**Input for this task:**
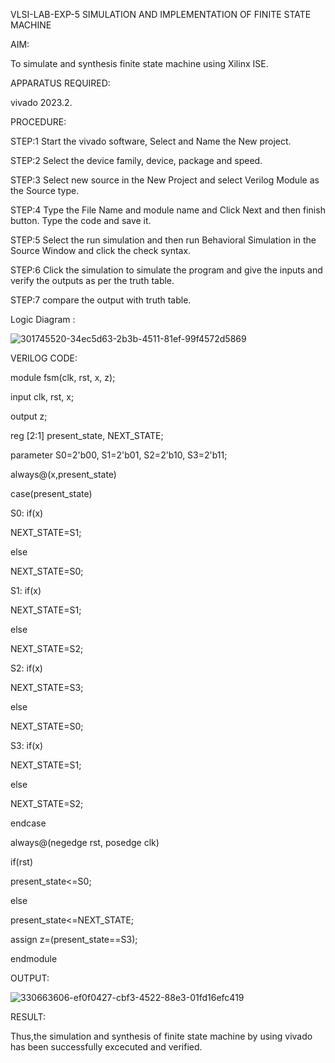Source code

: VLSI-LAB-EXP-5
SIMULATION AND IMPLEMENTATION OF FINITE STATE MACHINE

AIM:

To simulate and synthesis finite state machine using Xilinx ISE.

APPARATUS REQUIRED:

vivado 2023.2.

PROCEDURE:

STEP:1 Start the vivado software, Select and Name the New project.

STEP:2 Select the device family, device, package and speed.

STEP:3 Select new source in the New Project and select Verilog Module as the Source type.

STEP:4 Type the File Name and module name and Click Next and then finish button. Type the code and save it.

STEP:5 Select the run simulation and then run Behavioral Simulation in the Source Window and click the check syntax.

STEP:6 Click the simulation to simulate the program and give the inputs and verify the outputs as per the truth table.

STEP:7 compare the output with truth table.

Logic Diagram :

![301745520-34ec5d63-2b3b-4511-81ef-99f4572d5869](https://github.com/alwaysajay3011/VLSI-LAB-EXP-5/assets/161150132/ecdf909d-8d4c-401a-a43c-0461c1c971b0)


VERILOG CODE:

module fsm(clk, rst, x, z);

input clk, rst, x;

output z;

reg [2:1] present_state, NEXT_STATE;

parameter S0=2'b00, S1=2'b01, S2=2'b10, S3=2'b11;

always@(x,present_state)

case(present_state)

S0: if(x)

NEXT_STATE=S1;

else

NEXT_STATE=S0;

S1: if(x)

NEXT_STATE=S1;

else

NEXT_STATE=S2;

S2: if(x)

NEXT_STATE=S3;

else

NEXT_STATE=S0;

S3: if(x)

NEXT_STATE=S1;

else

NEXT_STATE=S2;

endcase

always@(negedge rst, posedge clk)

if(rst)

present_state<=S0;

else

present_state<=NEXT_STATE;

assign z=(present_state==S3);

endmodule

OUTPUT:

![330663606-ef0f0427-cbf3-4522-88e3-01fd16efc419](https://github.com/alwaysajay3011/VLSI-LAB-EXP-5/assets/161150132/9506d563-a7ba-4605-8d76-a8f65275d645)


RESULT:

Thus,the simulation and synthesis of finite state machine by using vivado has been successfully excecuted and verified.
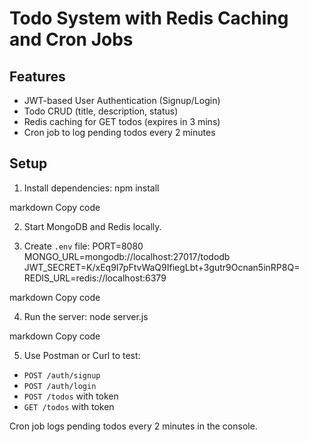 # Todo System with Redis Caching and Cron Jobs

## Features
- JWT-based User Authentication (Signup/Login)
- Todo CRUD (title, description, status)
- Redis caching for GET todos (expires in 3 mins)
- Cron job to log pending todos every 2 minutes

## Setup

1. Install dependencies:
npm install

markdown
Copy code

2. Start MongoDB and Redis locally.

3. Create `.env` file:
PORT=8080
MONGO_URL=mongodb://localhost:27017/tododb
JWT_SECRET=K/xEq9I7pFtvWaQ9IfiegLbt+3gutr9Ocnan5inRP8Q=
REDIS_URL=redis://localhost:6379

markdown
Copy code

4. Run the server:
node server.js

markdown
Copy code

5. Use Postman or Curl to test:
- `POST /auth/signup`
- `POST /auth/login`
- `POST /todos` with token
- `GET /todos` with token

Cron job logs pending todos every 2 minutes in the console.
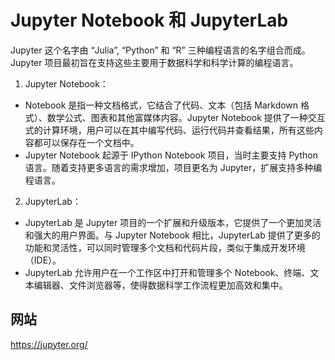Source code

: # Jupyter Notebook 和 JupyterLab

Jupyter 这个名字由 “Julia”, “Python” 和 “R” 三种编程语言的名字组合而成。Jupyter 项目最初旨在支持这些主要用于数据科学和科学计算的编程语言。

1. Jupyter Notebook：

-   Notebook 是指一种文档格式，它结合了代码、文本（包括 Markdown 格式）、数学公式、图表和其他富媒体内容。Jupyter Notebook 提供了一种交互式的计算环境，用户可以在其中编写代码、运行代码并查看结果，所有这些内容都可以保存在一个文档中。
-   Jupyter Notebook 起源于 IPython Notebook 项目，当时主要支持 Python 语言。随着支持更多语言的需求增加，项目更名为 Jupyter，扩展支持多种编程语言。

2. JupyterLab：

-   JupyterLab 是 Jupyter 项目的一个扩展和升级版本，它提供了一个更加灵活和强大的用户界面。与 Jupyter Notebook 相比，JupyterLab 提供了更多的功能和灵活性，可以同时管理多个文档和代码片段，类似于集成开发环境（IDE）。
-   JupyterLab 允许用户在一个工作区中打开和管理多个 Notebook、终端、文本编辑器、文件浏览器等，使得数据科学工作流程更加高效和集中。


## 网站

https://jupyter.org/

**Directions for this task:**
Taking the records above, print only and exactly the lines from the line with "Thus,the simulation and" to the line with "Notebook 是指一种文档格式，它结合了代码、文本（包括 Markdown", both kept, and exclude pictures.

**Output below:**
Thus,the simulation and synthesis of finite state machine by using vivado has been successfully excecuted and verified.
 # Todo System with Redis Caching and Cron Jobs

## Features
- JWT-based User Authentication (Signup/Login)
- Todo CRUD (title, description, status)
- Redis caching for GET todos (expires in 3 mins)
- Cron job to log pending todos every 2 minutes

## Setup

1. Install dependencies:
npm install

markdown
Copy code

2. Start MongoDB and Redis locally.

3. Create `.env` file:
PORT=8080
MONGO_URL=mongodb://localhost:27017/tododb
JWT_SECRET=K/xEq9I7pFtvWaQ9IfiegLbt+3gutr9Ocnan5inRP8Q=
REDIS_URL=redis://localhost:6379

markdown
Copy code

4. Run the server:
node server.js

markdown
Copy code

5. Use Postman or Curl to test:
- `POST /auth/signup`
- `POST /auth/login`
- `POST /todos` with token
- `GET /todos` with token

Cron job logs pending todos every 2 minutes in the console.
Source code

: # Jupyter Notebook 和 JupyterLab

Jupyter 这个名字由 “Julia”, “Python” 和 “R” 三种编程语言的名字组合而成。Jupyter 项目最初旨在支持这些主要用于数据科学和科学计算的编程语言。

1. Jupyter Notebook：

-   Notebook 是指一种文档格式，它结合了代码、文本（包括 Markdown 格式）、数学公式、图表和其他富媒体内容。Jupyter Notebook 提供了一种交互式的计算环境，用户可以在其中编写代码、运行代码并查看结果，所有这些内容都可以保存在一个文档中。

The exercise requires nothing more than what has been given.